Ternyata, lokasi menerbangkan drone juga tidak boleh sembarangan! Haidir menyebutkan bahwa pemerintah hanya mengizinkan penerbangan drone dalam radius tiga kilometer dari Puncak Gunung Kerinci atau yang sering disebut “Puncak Indrapura”. Alasannya, Pusat Vulkanologi dan Mitigasi Bencana Geologi telah memberi imbauan kepada pengelola TNKS karena kawasan ini dinilai rawan. Jadi, intinya, pendaki hanya boleh menerbangkan drone di sekitar Shelter II Gunung Kerinci.

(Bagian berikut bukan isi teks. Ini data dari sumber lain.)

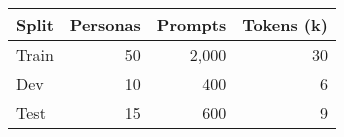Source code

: \begin{tabular}{lrrr}
\toprule
Split & Personas & Prompts & Tokens (k) \\
\midrule
Train & 50 & 2,000 & 30 \\
Dev & 10 & 400 & 6 \\
Test & 15 & 600 & 9 \\
\bottomrule
\end{tabular}
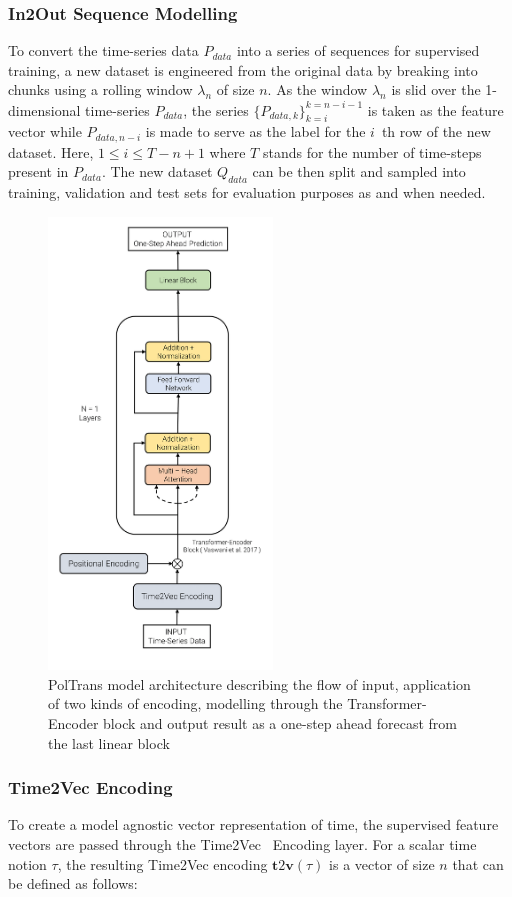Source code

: \documentclass[twocolumn]{svjour3}          %
\begin{document}
\subsubsection{In2Out Sequence Modelling}
To convert the time-series data ${P_{data}}$ into a series of sequences for supervised training, a new dataset is engineered from the original data by breaking into chunks using a rolling window ${\lambda_n}$ of size ${n}$. As the window ${\lambda_n}$ is slid over the 1-dimensional time-series ${P_{data}}$, the series $\{{P_{data, k}}\}^{k=n-i-1}_{k=i}$ is taken as the feature vector while ${P_{data, n-i}}$ is made to serve as the label for the ${i}$~th row of the new dataset. Here, ${1 \leq i \leq {T - n + 1}}$ where ${T}$ stands for the number of time-steps present in ${P_{data}}$. The new dataset ${Q_{data}}$ can be then split and sampled into training, validation and test sets for evaluation purposes as and when needed.

\begin{figure}[h]
\centering
\includegraphics[height=12cm]{./model-architecture.png}
\caption{{PolTrans} model architecture describing the flow of input, application of two kinds of encoding, modelling through the Transformer-Encoder block and output result as a one-step ahead forecast from the last linear block}
\label{fig:model-archi}
\end{figure}

\subsubsection{Time2Vec Encoding}
To create a model agnostic vector representation of time, the supervised feature vectors are passed through the Time2Vec~\cite{Kazemi.2019} Encoding layer. For a scalar time notion ${\tau}$, the resulting Time2Vec encoding ${\mathbf{t} 2 \mathbf{v}(\tau)}$ is a vector of size ${n}$ that can be defined as follows:
\end{document}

Lalu, bagaimana prosedurnya? Haidir menerangkan bahwa tidak ada persyaratan khusus yang merepotkan. Pada intinya, calon pengguna drone hanya perlu menyelesaikan pembayaran sebesar Rp 2 juta. Dengan begitu, “Itu akan langsung masuk ke kas penerimaan negara,” pungkasnya.

Tanggapan Pedas dari Komunitas Drone: “Ini Malah Bikin Promosi Wisata Mandek!”

Di sisi lain, kebijakan ini justru menuai badai protes dari komunitas drone. Sebagai contoh, Ketua Asosiasi Pilot Drone Indonesia (APDI) Jambi, Lutfi, langsung menyuarakan kekecewaannya. Menurutnya, kebijakan ini justru sangat memberatkan komunitas, asosiasi, dan para pendaki yang punya niat tulus untuk mempromosikan keindahan Gunung Kerinci dari sudut pandang yang berbeda dan epik.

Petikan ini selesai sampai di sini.